### ASSIGNMENT
In the entries below, find each line bearing the string "nummer" and copy it.

### SOURCE DATA

• • • • • • •

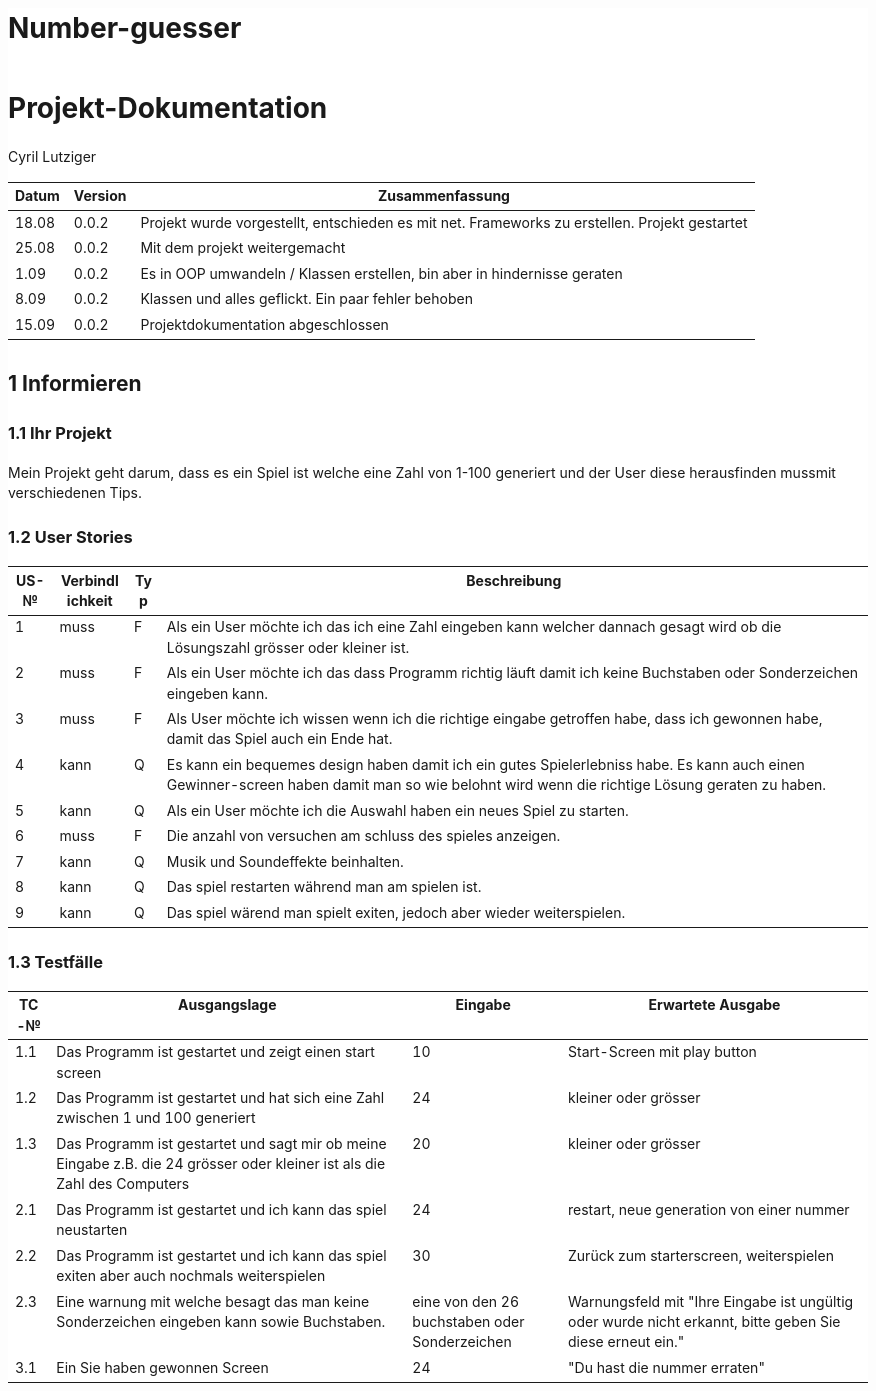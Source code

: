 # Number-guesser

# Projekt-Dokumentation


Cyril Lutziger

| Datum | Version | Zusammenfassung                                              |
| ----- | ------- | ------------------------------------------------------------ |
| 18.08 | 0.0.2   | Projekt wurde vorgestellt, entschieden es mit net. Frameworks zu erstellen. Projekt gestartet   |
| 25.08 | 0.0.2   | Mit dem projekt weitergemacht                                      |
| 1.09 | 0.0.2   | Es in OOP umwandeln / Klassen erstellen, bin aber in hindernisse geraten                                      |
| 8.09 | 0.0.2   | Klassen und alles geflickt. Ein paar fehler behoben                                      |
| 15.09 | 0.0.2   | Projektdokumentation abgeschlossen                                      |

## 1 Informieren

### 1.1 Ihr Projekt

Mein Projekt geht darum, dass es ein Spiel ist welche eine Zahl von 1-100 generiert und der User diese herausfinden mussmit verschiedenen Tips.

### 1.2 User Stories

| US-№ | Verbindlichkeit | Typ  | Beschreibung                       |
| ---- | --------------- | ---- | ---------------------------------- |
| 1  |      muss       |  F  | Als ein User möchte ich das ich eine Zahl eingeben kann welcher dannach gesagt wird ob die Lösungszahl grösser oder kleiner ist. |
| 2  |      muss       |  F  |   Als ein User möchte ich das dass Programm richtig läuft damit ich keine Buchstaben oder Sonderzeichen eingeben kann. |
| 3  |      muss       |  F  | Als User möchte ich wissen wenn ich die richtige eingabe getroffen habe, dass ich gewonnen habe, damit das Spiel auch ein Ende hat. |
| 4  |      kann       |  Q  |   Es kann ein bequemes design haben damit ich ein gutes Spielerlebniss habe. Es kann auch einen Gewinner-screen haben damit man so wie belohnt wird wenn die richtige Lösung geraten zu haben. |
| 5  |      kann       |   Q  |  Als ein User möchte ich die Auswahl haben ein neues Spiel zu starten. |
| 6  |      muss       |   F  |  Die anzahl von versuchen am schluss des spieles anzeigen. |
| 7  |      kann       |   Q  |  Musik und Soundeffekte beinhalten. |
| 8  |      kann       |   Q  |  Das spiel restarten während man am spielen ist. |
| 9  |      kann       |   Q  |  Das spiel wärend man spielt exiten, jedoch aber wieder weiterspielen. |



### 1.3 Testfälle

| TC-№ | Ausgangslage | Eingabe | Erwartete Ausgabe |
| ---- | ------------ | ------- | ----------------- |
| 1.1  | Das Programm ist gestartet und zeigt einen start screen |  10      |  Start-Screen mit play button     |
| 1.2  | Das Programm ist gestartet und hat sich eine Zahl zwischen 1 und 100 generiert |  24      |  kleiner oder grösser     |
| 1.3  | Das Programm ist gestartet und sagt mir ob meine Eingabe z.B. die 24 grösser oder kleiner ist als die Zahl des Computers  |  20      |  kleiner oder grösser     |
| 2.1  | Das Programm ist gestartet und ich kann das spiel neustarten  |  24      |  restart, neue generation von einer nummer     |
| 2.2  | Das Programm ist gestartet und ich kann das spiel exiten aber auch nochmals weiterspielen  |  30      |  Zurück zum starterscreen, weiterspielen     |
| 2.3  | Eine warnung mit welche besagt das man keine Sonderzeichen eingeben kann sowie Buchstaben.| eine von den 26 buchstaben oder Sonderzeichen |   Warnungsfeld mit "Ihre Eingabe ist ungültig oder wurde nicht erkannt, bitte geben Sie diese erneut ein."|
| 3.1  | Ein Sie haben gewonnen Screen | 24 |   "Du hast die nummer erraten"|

• • • • • • •

### TASK RESULT
| 2.1  | Das Programm ist gestartet und ich kann das spiel neustarten  |  24      |  restart, neue generation von einer nummer     |
| 3.1  | Ein Sie haben gewonnen Screen | 24 |   "Du hast die nummer erraten"|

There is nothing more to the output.